Mee Sum Restaurant | Amazing Chow Mein Sandwich
Review by: Michael Stern
Excellent | Worth a Detour
Birth of a Sandwich
Regina Mark, who runs Mee Sum Restaurant and Lounge with her husband, Kenny, tells this story: “In New Bedford long ago, a customer came in and ordered chow mein to take home. But he wasn’t feeling too well. So he asked for bread to go with it. The chef had no bread, so he gave the customer some hamburger buns. The customer returned the next day, feeling well, and happy to say that the buns and the chow mein had made an excellent sandwich.” So was born Fall River’s amazing chow mein sandwich.
Unique Local Specialty
If you haven’t eaten your way along the south coast of Massachusetts, the idea of a chow mein sandwich probably sounds wrong. For people who live around here, it’s everyday eats. You’ll find it served at home, in school lunchrooms, in Chinese restaurants, and at drive-ins. Many locals don’t fully appreciate its uniqueness until they move away. Then, they realize how much they miss it.

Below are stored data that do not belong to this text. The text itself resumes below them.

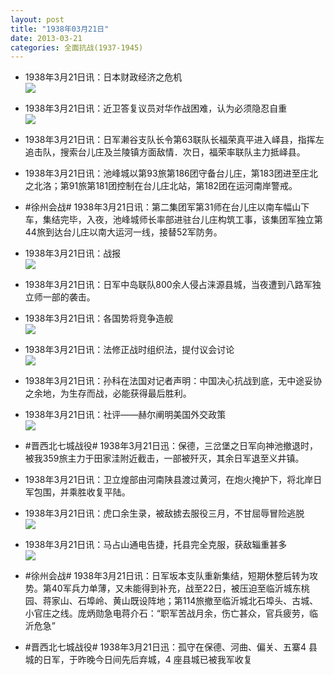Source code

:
 ```yaml
---
layout: post
title: "1938年03月21日"
date: 2013-03-21
categories: 全面抗战(1937-1945)
---
```


<meta name="referrer" content="no-referrer" />

- 1938年3月21日讯：日本财政经济之危机 <br/><img src="https://ww2.sinaimg.cn/large/aca367d8jw1e2xsjp8zbfj.jpg" />

- 1938年3月21日讯：近卫答复议员对华作战困难，认为必须隐忍自重 <br/><img src="https://ww1.sinaimg.cn/large/aca367d8jw1e2xqsty4cej.jpg" />

- 1938年3月21日讯：日军濑谷支队长令第63联队长福荣真平进入峄县，指挥左追击队，搜索台儿庄及兰陵镇方面敌情．次日，福荣率联队主力抵峄县。 

- 1938年3月21日讯：池峰城以第93旅第186团守备台儿庄，第183团进至庄北之北洛；第91旅第181团控制在台儿庄北站，第182团在运河南岸警戒。 

- #徐州会战# 1938年3月21日讯：第二集团军第31师在台儿庄以南车幅山下车，集结完毕，入夜，池峰城师长率部进驻台儿庄构筑工事，该集团军独立第44旅到达台儿庄以南大运河一线，接替52军防务。 

- 1938年3月21日讯：战报 <br/><img src="https://ww2.sinaimg.cn/large/aca367d8jw1e2xllwset4j.jpg" />

- 1938年3月21日讯：日军中岛联队800余人侵占涞源县城，当夜遭到八路军独立师一部的袭击。 

- 1938年3月21日讯：各国势将竞争造舰 <br/><img src="https://ww3.sinaimg.cn/large/aca367d8jw1e2xi58ubvxj.jpg" />

- 1938年3月21日讯：法修正战时组织法，提付议会讨论 <br/><img src="https://ww4.sinaimg.cn/large/aca367d8jw1e2xgev6ydhj.jpg" />

- 1938年3月21日讯：孙科在法国对记者声明：中国决心抗战到底，无中途妥协之余地，为生存而战，必能获得最后胜利。 

- 1938年3月21日讯：社评——赫尔阐明美国外交政策 <br/><img src="https://ww4.sinaimg.cn/large/aca367d8jw1e2xb7ivn03j.jpg" />

- #晋西北七城战役# 1938年3月21日迅：保德，三岔堡之日军向神池撤退时，被我359旅主力于田家洼附近截击，一部被歼灭，其余日军退至义井镇。 

- 1938年3月21日讯：卫立煌部由河南陕县渡过黄河，在炮火掩护下，将北岸日军包围，并乘胜收复平陆。 

- 1938年3月21日讯：虎口余生录，被敌掳去服役三月，不甘屈辱冒险逃脱 <br/><img src="https://ww2.sinaimg.cn/large/aca367d8jw1e2x60e4g2xj.jpg" />

- 1938年3月21日讯：马占山通电告捷，托县完全克服，获敌辎重甚多 <br/><img src="https://ww1.sinaimg.cn/large/aca367d8jw1e2x49ao3vzj.jpg" />

- #徐州会战# 1938年3月21日讯：日军坂本支队重新集结，短期休整后转为攻势。第40军兵力单薄，又未能得到补充，战至22日，被压迫至临沂城东桃园、蒋家山、石埠岭、黄山既设阵地；第114旅撤至临沂城北石埠头、古城、小官庄之线。庞炳勋急电蒋介石：“职军苦战月余，伤亡甚众，官兵疲劳，临沂危急” 

- #晋西北七城战役# 1938年3月21日迅：孤守在保德、河曲、偏关、五寨4 县城的日军，于昨晚今日间先后弃城，4 座县城已被我军收复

It’s All About the Noodles
Mee Sum chow mein, a soft brown gravy laced with celery and onion (and, if you wish, meat) exemplifies the Cantonese dish. But noodles make it special. They’ve been made since 1926 by Fall River’s Oriental Chow Mein Company. They are thin, crisp, and more addictive than peanuts or potato chips. Ladle chow mein atop the bottom half of a burger bun. Then strew it with an abundance of those fine noodles. Finally, cap the whole thing with the bun’s top. Now you have a true Fall River chow mein sandwich.
How to Eat a Chow Mein Sandwich
Most of us need a knife and fork to eat it. But Mee Sum waitress Sue said that she has veteran chow mein sandwich eaters who get theirs wrapped and eat the whole thing. They don’t want utensils. Maybe just a pile of napkins. Sue explained that when the sandwich is securely enclosed in wax paper for even a few minutes the gravy begins to bind it together. The tight wrapper causes the chow mein noodles to steam soft. They return to a state that is something like al dente lo mein. It is mischievously delicious this way, completely different from the textural drama of the plated version. It sets a high-water mark of culturally incorrect Cantonese cuisine. Mere dilettantes, we had no luck holding it together for more than a couple of bites.
Beyond Fall River’s amazing chow mein sandwich, the kitchen also offers an egg foo yung sandwich and a chop suey sandwich. Neither is compelling. Other than curious sandwiches, the Mee Sum menu is familiar Cantonese-American fare. Note: One other Roadfood-recommended place to find a chow mein sandwich is Evelyn’s Drive-In of Tiverton, Rhode Island.